Will you welcome him as he reveals the wise and divine to the foolish and impatient? Will you follow him into Easter and its seeming foolishness and weakness and see where he leads you this time around? Will you follow him?

The opposite response is to settle for a theoretical brand of Christianity. Peter, with all his promises to practice his faith and stay with Jesus even to death, found that the practice of faith and following is more confronting and scary that the theory of it. Actually following in faith is confronting.

But imagine his life after it was all over and he was restored by Jesus to full belonging and love – the practice of following the resurrected Jesus was a joy and a light burden and a great love and fulfilment to his being!

So, how about it? Will you lose the theory and let Jesus lead into the practice of being Christian, and so find that world-shaping and fulfilling life which the Saviour promises?

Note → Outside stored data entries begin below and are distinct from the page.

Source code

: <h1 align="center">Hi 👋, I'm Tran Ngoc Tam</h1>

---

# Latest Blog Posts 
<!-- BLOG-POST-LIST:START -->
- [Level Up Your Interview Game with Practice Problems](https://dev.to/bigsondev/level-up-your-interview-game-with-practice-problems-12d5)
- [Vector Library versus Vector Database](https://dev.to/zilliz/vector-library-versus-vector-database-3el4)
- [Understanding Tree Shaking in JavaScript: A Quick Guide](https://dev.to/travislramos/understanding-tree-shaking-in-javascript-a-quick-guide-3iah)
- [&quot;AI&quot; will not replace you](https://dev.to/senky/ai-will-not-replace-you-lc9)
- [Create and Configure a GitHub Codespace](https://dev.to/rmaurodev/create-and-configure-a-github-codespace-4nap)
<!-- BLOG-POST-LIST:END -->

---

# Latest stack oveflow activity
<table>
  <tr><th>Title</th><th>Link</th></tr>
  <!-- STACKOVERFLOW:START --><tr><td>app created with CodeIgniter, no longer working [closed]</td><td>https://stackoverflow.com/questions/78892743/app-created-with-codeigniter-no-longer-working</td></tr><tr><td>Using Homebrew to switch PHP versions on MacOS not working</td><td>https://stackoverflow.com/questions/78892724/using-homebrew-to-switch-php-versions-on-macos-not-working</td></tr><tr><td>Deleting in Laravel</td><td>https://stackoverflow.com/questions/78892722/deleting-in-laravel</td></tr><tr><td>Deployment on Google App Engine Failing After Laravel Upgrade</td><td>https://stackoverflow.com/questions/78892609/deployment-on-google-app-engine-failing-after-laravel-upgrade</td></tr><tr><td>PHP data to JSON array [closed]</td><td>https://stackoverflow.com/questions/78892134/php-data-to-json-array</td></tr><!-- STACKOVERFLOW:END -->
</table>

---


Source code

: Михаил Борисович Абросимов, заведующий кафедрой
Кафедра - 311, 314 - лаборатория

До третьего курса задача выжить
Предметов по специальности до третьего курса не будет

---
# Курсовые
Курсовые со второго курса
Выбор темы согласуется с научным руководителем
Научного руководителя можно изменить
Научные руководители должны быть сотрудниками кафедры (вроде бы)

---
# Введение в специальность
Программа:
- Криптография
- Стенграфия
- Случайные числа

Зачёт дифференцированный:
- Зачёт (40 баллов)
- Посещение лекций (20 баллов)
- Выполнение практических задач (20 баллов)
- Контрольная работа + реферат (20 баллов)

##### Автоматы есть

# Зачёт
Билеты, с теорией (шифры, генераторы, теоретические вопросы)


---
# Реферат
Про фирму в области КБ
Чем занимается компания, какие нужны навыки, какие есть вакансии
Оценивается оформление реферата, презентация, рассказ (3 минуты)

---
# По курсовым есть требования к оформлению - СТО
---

The time for entertaining Christianity is over. The call of Jesus to a generation is upon us. He still calls to all of us – “Follow ME”.

Follow him to the cross and stay there with him in your spirit these holy days. Stay in the tomb with the seeming “loser”.

Wait for the light to crack the stone around the heart and turn and face the Son in all his glory on Easter Day.

He is calling all of us to let him love us, let him surround us with his underserved kindness. He is gifting us with a call around here – to follow him in our place with our skills, our relationships, our hopes, our plans, our whole selves.

So, we welcome the king. We ask with all our soul for this winner to lead us into his suffering and into his glorious power and light for our calling here in this place at this time.

Welcome the winner. Follow the winner even if it means losing something.